Jumat 11 Jan 2019 21:22 WIB

Polda DIY: Korban Pemerkosaan di UGM Menolak Divisum

Penolakan visum dari korban pemerkosaan di UGM dinilai menghambat penyidikan.

Aksi solidaritas mahasiswa-mahasiswa Universitas Gadjah Mada (UGM) di Taman Sansiro Fisipol UGM, Kamis (8/11). Mengusung tagar Kita Agni, mereka menuntut Kampus UGM mengusut tuntas kasus perkosaan yang diduga terjadi dalam kegiatan KKN di Maluku tahun lalu.
Foto: Republika/Wahyu Suryana
Aksi solidaritas mahasiswa-mahasiswa Universitas Gadjah Mada (UGM) di Taman Sansiro Fisipol UGM, Kamis (8/11). Mengusung tagar Kita Agni, mereka menuntut Kampus UGM mengusut tuntas kasus perkosaan yang diduga terjadi dalam kegiatan KKN di Maluku tahun lalu.

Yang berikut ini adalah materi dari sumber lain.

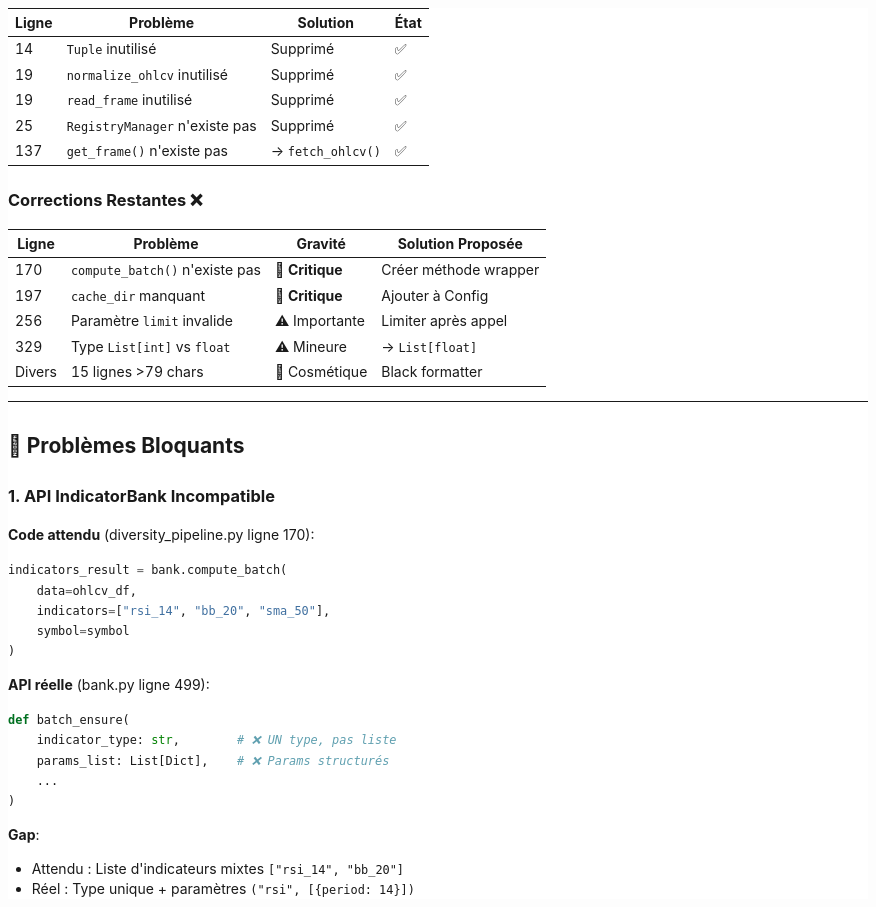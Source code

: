 | Ligne | Problème                       | Solution          | État |
| ----- | ------------------------------ | ----------------- | ---- |
| 14    | `Tuple` inutilisé              | Supprimé          | ✅    |
| 19    | `normalize_ohlcv` inutilisé    | Supprimé          | ✅    |
| 19    | `read_frame` inutilisé         | Supprimé          | ✅    |
| 25    | `RegistryManager` n'existe pas | Supprimé          | ✅    |
| 137   | `get_frame()` n'existe pas     | → `fetch_ohlcv()` | ✅    |

### Corrections Restantes ❌

| Ligne  | Problème                       | Gravité        | Solution Proposée     |
| ------ | ------------------------------ | -------------- | --------------------- |
| 170    | `compute_batch()` n'existe pas | 🚨 **Critique** | Créer méthode wrapper |
| 197    | `cache_dir` manquant           | 🚨 **Critique** | Ajouter à Config      |
| 256    | Paramètre `limit` invalide     | ⚠️ Importante   | Limiter après appel   |
| 329    | Type `List[int]` vs `float`    | ⚠️ Mineure      | → `List[float]`       |
| Divers | 15 lignes >79 chars            | 📝 Cosmétique   | Black formatter       |

---

## 🚨 Problèmes Bloquants

### 1. API IndicatorBank Incompatible

**Code attendu** (diversity_pipeline.py ligne 170):
```python
indicators_result = bank.compute_batch(
    data=ohlcv_df,
    indicators=["rsi_14", "bb_20", "sma_50"],
    symbol=symbol
)
```

**API réelle** (bank.py ligne 499):
```python
def batch_ensure(
    indicator_type: str,        # ❌ UN type, pas liste
    params_list: List[Dict],    # ❌ Params structurés
    ...
)
```

**Gap**: 
- Attendu : Liste d'indicateurs mixtes `["rsi_14", "bb_20"]`
- Réel : Type unique + paramètres `("rsi", [{period: 14}])`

REPUBLIKA.CO.ID, YOGYAKARTA -- Direktur Reserse Kriminal Umum Polda Daerah Istimewa Yogyakarta Komisaris Besar Polisi Hadi Utomo mengatakan mahasiswi UGM korban dugaan pemerkosaan saat KKN pada 2017 menolak divisum. Sehingga, menghambat proses penyidikan yang sedang berjalan.

"Kami sudah menerima surat penolakannya, tetapi bukan dari AL (inisial korban) melainkan dari kuasa hukumnya. Saya juga tidak tahu apakah AL benar-banar paham atas surat yang dibuat itu," kata Hadi Utomo, di Mapolda DIY, Jumat (11/1).

Menurut Hadi, keengganan korban untuk melakukan visum menjadi hambatan. Pasalnya untuk melakukan pengungkapan kasus pemerkosaan, menurut dia, visum et repertum merupakan salah satu tahap untuk membuktikan kasus itu benar-benar terjadi.

"Laporannya adalah dugaan tindak pidana pemerkosaan dan pencabulan. Nah, kalau kita lihat nomenklaturnya pemerkosaan, berarti kita harus buktikan apakah sudah terjadi atau belum hubungan badan itu," kata dia lagi.

Menurut Hadi, tidak tepat apabila dari pihak korban menolak visum atas dasar pertimbangan bahwa kasus itu sudah terjadi setahun yang lalu. "Kalau urusan tempus delicti (waktu kejadian) itu urusannya ahli. Bukan masalah relevan atau tidak relevan memangnya dia ahli. Penyidik bekerja berdasarkan alat bukti yang ada, bukan berdasarkan asumsi-asumsi," kata dia pula.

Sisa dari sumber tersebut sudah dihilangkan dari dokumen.